Mr. Toombs continued, amid these boisterous scenes, his alternate rôle of argument, of appeal, of denunciation. He contended that a power delegated to the House must be used by a majority of the House. He concluded:

"I therefore demand of you before the country, in the name of the Constitution and the people, to repeal your illegal rule, reject the one on your table, and proceed to the discharge of your high duties, which the people have confided to you, according to the unvarying precedents of your people and the law of the land."

This performance was denounced by Northern restrictionists as menacing and insolent. Mr. Stephens, in his "War Between the States," contended that it should rather be considered in the light of a wonderful exhibition of physical as well as intellectual prowess—in this, that a single man should have been able, thus successfully, to speak to a tumultuous crowd and, by declamatory denunciations combined with solid argument, to silence an infuriated assembly.

The noise during the delivery of this speech gradually ceased. The clerk stopped calling the roll, all interruptions were suspended and "every eye," says Mr. Stephens, "was fixed upon the speaker." It was a picture worthy of ranking with Lamartine's great speech to the revolutionists in France.

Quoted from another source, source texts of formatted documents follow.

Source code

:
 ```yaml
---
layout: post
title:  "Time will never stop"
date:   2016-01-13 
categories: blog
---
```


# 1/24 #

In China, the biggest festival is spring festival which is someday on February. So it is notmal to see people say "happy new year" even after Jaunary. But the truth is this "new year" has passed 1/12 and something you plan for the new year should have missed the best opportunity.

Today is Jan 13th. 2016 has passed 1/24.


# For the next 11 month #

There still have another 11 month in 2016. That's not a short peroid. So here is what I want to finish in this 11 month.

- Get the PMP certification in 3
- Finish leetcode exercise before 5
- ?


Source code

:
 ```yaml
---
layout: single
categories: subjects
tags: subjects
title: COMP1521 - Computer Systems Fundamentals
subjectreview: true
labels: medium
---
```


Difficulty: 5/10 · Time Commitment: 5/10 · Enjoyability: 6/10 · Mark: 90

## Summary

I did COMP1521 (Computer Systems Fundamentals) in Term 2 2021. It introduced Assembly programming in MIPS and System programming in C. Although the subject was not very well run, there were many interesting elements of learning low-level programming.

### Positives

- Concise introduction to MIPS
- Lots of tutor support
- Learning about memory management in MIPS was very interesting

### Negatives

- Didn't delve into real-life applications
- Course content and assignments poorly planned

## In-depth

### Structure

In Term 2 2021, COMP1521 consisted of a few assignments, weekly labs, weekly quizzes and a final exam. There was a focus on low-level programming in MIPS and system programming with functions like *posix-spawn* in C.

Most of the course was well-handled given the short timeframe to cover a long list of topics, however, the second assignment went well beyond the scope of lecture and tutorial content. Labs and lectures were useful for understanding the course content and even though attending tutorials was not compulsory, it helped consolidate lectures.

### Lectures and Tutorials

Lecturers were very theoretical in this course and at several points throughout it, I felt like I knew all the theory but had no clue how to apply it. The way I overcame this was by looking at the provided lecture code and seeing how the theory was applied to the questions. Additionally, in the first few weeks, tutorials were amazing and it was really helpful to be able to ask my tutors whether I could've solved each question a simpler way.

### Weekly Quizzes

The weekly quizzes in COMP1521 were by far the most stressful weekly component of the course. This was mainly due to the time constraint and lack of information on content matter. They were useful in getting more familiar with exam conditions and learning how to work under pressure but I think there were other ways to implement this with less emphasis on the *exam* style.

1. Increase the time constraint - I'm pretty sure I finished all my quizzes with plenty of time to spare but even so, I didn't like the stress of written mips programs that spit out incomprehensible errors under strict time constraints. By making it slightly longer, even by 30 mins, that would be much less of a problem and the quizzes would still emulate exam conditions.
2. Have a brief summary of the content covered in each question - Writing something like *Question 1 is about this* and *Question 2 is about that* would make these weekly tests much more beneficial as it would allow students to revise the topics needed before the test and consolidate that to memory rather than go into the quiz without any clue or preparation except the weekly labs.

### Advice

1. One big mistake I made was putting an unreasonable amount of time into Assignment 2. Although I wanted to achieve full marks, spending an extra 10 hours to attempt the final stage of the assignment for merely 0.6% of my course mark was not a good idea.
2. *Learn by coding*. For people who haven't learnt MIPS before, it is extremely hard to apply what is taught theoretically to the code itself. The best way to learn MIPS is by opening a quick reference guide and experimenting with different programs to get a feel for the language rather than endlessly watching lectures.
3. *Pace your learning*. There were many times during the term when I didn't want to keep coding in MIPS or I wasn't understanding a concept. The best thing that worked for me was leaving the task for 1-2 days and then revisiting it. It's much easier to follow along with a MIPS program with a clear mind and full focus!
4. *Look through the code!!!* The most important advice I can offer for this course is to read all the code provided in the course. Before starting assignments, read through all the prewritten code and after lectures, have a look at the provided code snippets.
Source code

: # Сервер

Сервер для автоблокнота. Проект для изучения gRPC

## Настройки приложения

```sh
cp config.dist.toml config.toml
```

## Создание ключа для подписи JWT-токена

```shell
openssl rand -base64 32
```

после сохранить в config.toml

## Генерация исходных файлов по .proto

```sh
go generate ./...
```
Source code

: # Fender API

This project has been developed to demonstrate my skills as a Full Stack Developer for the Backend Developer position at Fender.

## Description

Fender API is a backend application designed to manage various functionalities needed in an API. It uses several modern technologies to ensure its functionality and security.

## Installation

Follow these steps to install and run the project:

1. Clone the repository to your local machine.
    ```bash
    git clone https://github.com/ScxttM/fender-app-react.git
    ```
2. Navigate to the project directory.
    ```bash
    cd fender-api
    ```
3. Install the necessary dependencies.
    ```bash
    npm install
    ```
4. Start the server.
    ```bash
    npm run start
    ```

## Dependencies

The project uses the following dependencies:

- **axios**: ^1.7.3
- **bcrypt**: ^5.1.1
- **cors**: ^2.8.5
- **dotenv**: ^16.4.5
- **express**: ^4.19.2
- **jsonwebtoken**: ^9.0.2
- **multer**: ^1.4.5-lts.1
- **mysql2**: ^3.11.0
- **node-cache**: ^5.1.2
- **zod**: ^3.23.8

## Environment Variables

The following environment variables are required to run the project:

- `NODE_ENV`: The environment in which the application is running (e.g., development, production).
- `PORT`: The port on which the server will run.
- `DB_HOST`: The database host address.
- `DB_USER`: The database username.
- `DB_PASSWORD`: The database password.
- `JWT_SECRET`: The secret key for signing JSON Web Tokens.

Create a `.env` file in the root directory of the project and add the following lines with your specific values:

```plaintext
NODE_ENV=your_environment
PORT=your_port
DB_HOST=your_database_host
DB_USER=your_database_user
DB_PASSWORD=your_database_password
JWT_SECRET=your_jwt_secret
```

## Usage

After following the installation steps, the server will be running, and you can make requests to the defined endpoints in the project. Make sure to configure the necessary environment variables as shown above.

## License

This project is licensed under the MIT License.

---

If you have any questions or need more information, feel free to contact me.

On the 29th of February Mr. Toombs addressed the House upon the general territorial question. He said:

"We had our institutions when you sought our allegiance. We were content with them then, and we are content with them now. We have not sought to thrust them upon you, nor to interfere with yours. If you believe what you say, that yours are so much the best to promote the happiness and good government of society, why do you fear our equal competition with you in the Territories? We only ask that our common government shall protect us both, equally, until the Territories shall be admitted as States into the Union, then to leave their citizens free to adopt any domestic policy in reference to this subject which in their judgment may best promote their interest and their happiness. The demand is just. Grant it, and you place your prosperity and ours upon a solid foundation; you perpetuate the Union so necessary to your prosperity; you solve the problem of republican government. If it be demonstrated that the Constitution is powerless for our protection, it will then be not only the right but the duty of the slaveholding States to resume the powers which they have conferred upon this government and to seek new safeguards for their future protection.... We took the Constitution and the Union together. We will have both or we will have neither. This cry of Union is the masked battery behind which the rights of the South are to be assaulted. Let the South mark the man who is for the Union at every hazard and to the last extremity; when the day of her peril comes he will be the imitator of that character, the base Judas, who for thirty pieces of silver threw away a pearl richer than all his tribe."

On the 15th of June, 1850, while the compromise measures were shifting from House to House, the question was put to some of the advocates of the admission of California, whether they would under any circumstances admit a slave State into the Union. They declined to say.